Best I can tell from what I saw from Lewis, like my systems, including that shown above, their system would also have been triggerd by the wheel bridging the gap and sending a pulse latching a relay (with a timer chip) and required the rail insulators. They would just have included them in a section of track like the rerailer and in fact my idea was to build it right into the rerailer track.


----------



## bobgrosh (Jan 2, 2008)

OK, I edited this using Google docs and pasted it here.
Finally, I found a way around the crashes in this forum editing code.
Will block detection work outdoors? Well, sort of.
I am a little weird. My definition of WORKING is that it works 100% of the time, no matter what!
I spent six months trying to get block detection *WORKING *outdoors. I learned a lot. I got it to work 99% of the time, ON MOST DAYS! No matter what I did, there were days when it just won't work at all.
Then I removed block detection and went to Transponding.
Here is a picture taken with my cell phone, after Transponding was *WORKING*. It was taken during the height of tropical storm Fay, here in Florida.

I warned you, I'm a little crazy!

YES! the trains were running under control of some JMRI automation scripts. But then we don't get snow down here, so I find it fun to run trains in the rain.
There was 4 to 6 inches of water covering most of the yard. At places, the water was half way up the web of the rail. 

*Trains were leaving wakes in some places.*

The four 8-amp Digitrax boosters were drawing a combined six amps of power above the normal current for lights and accessories from the DC supply, even with all the trains stopped.

Despite Tropical storm Fay, Transponding was *WORKING*. The JMRI scripts performed flawlessly. 

I should warn the reader, all my decoders are inside rubber bags used by the RC boat guys for their servos and radios. Don't try this with just any old DCC equip ed loco. 

OK, so you want to use block detection outdoors. 
Follow all these suggestions and they will help you get the railroad to "sort of work".



These help prevent false occupancy. The test is that the occupied light goes off instantly when a resistor equip ed axle is lifted from the track.

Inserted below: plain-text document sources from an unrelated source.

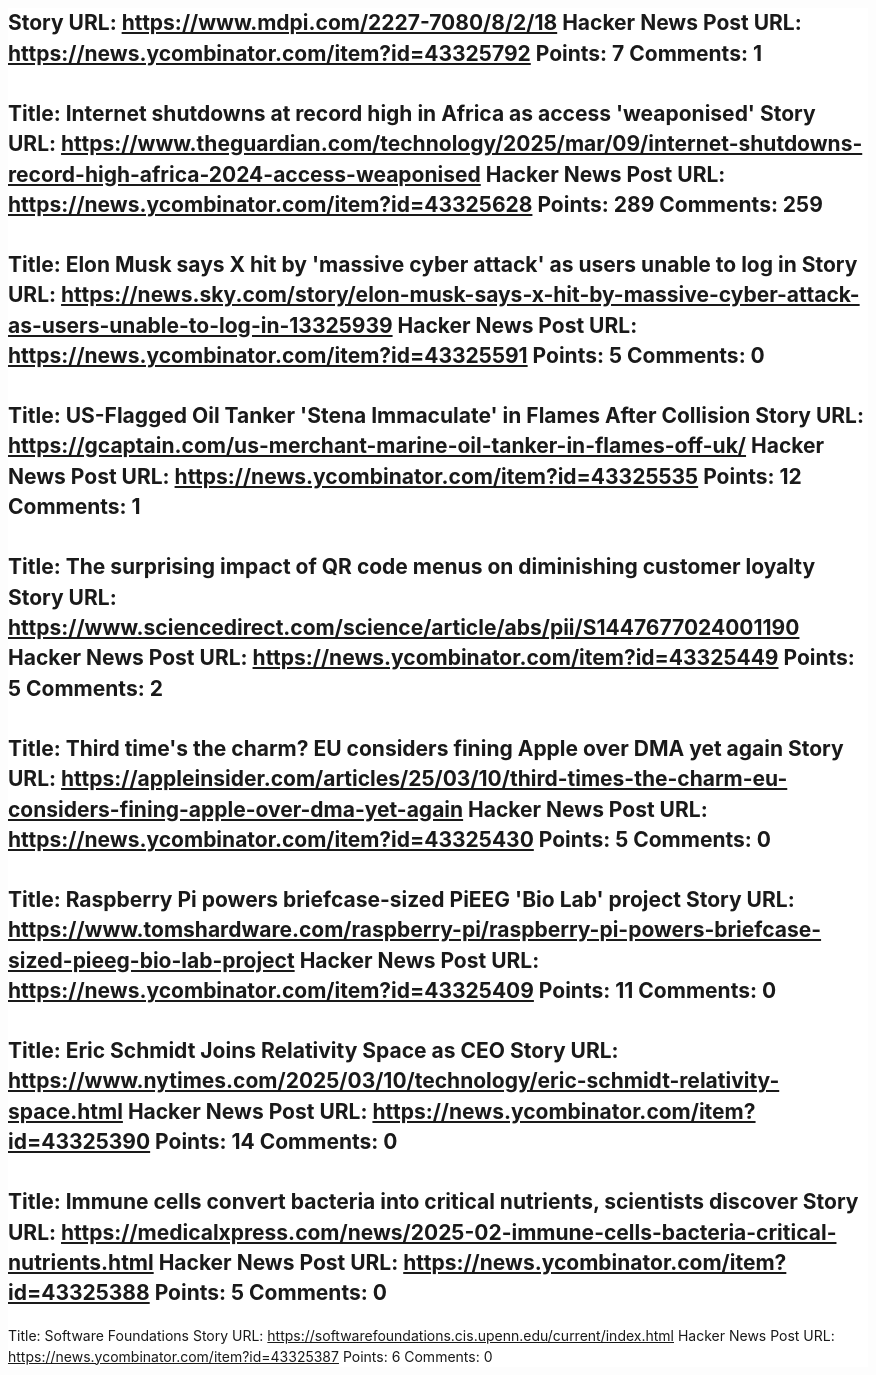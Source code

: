 Story URL: https://www.mdpi.com/2227-7080/8/2/18
Hacker News Post URL: https://news.ycombinator.com/item?id=43325792
Points: 7
Comments: 1
----------------------------------------
Title: Internet shutdowns at record high in Africa as access 'weaponised'
Story URL: https://www.theguardian.com/technology/2025/mar/09/internet-shutdowns-record-high-africa-2024-access-weaponised
Hacker News Post URL: https://news.ycombinator.com/item?id=43325628
Points: 289
Comments: 259
----------------------------------------
Title: Elon Musk says X hit by 'massive cyber attack' as users unable to log in
Story URL: https://news.sky.com/story/elon-musk-says-x-hit-by-massive-cyber-attack-as-users-unable-to-log-in-13325939
Hacker News Post URL: https://news.ycombinator.com/item?id=43325591
Points: 5
Comments: 0
----------------------------------------
Title: US-Flagged Oil Tanker 'Stena Immaculate' in Flames After Collision
Story URL: https://gcaptain.com/us-merchant-marine-oil-tanker-in-flames-off-uk/
Hacker News Post URL: https://news.ycombinator.com/item?id=43325535
Points: 12
Comments: 1
----------------------------------------
Title: The surprising impact of QR code menus on diminishing customer loyalty
Story URL: https://www.sciencedirect.com/science/article/abs/pii/S1447677024001190
Hacker News Post URL: https://news.ycombinator.com/item?id=43325449
Points: 5
Comments: 2
----------------------------------------
Title: Third time's the charm? EU considers fining Apple over DMA yet again
Story URL: https://appleinsider.com/articles/25/03/10/third-times-the-charm-eu-considers-fining-apple-over-dma-yet-again
Hacker News Post URL: https://news.ycombinator.com/item?id=43325430
Points: 5
Comments: 0
----------------------------------------
Title: Raspberry Pi powers briefcase-sized PiEEG 'Bio Lab' project
Story URL: https://www.tomshardware.com/raspberry-pi/raspberry-pi-powers-briefcase-sized-pieeg-bio-lab-project
Hacker News Post URL: https://news.ycombinator.com/item?id=43325409
Points: 11
Comments: 0
----------------------------------------
Title: Eric Schmidt Joins Relativity Space as CEO
Story URL: https://www.nytimes.com/2025/03/10/technology/eric-schmidt-relativity-space.html
Hacker News Post URL: https://news.ycombinator.com/item?id=43325390
Points: 14
Comments: 0
----------------------------------------
Title: Immune cells convert bacteria into critical nutrients, scientists discover
Story URL: https://medicalxpress.com/news/2025-02-immune-cells-bacteria-critical-nutrients.html
Hacker News Post URL: https://news.ycombinator.com/item?id=43325388
Points: 5
Comments: 0
----------------------------------------
Title: Software Foundations
Story URL: https://softwarefoundations.cis.upenn.edu/current/index.html
Hacker News Post URL: https://news.ycombinator.com/item?id=43325387
Points: 6
Comments: 0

 Make sure that every feeder to rail attachment is AT LEAST TWO FEET from any other feeder attachment. ( Don't attach two feeders to either side on an insulated joiner, or a block and common feeder to opposite sides on a track.)
 Use Split jaw, or Hillman clamps. Turn them all bottom up and spray paint a couple heavy coats of "PlasitKote" or lacquer.
 Use Split-Jaw rail insulated joiners for all gaps. In addition, insert a 1/8" thick plastic shim between the ends of the rails, over tighten the screws and apply cryloacric glue to the joint to seal out moisture.
 To attach a feeder, use Split-Jaw feeders. Attach the wire to the copper lug, over tighten the screws, then dip it in "Liquid electricians tape" (available at Lows or Home Depot). Cover the first three inches of the wire, leaving only the end of the copper part exposed where it attached to the joiner.
 Follow the instruction on the Digitrax site to add the heat sinks to the BDL168 card.
 Follow the instruction on the Digitrax site to add resistors to the BDL168 to DECREASE the sensitivity of the DBL168 card. You want to reduce the sensitivity until a single wheel set with the recommended resistor NO LONGER causes the block to show occupied. Make sure you have the booster set to the O/G setting when you do this.
 Use a resistor on your wheel sets that is about half the recommended resistance. This will then reliably make the block show occupied but ignore any current being drawn by whet leaves or moist roadbed.
 TEST YOUR BALLAST! Assemble 20 feet of track. Wire it to a detector. Place the track on a porous plastic weed stop so it will drain through the sheet. Fill a five gallon bucket half full with ballast. Fill with water and 1/4 cup of vinegar. Let it set for an hour. Pour the wet ballast on top of the track and broom the ballast from between the rails. If you are lucky, block detection should work immediately. As soon as the ballast drys, it should definitely work. If NOT, look for another source of ballast. Wait a day, wet the track with a garden hose and repeat the test. As a final test, sprinkle a hand full of your favorite fertilizer over the ballast, and give it a LIGHT spray of any other bug poisons or lawn chemicals you use (including a teaspoon of Miracle Grow if you use it on your railroad). Water it in and test again.
 Limit the length of a detection block to about 20 feet. If a block needs to be longer, install an insulated joiner ten feet from each end. Install a "Y" in the feeder and connect the two ten foot sections to the block detector. Leave the middle of the block undetected (wired direct to the booster.) Most software will accept this as one detection block. For single ended sidings, just wire the first 10 feet after the turnout to the detector.
 These help insure detection. The test is that the occupied LED turns on instantly when ONE resistor equipped axle is placed on the track. 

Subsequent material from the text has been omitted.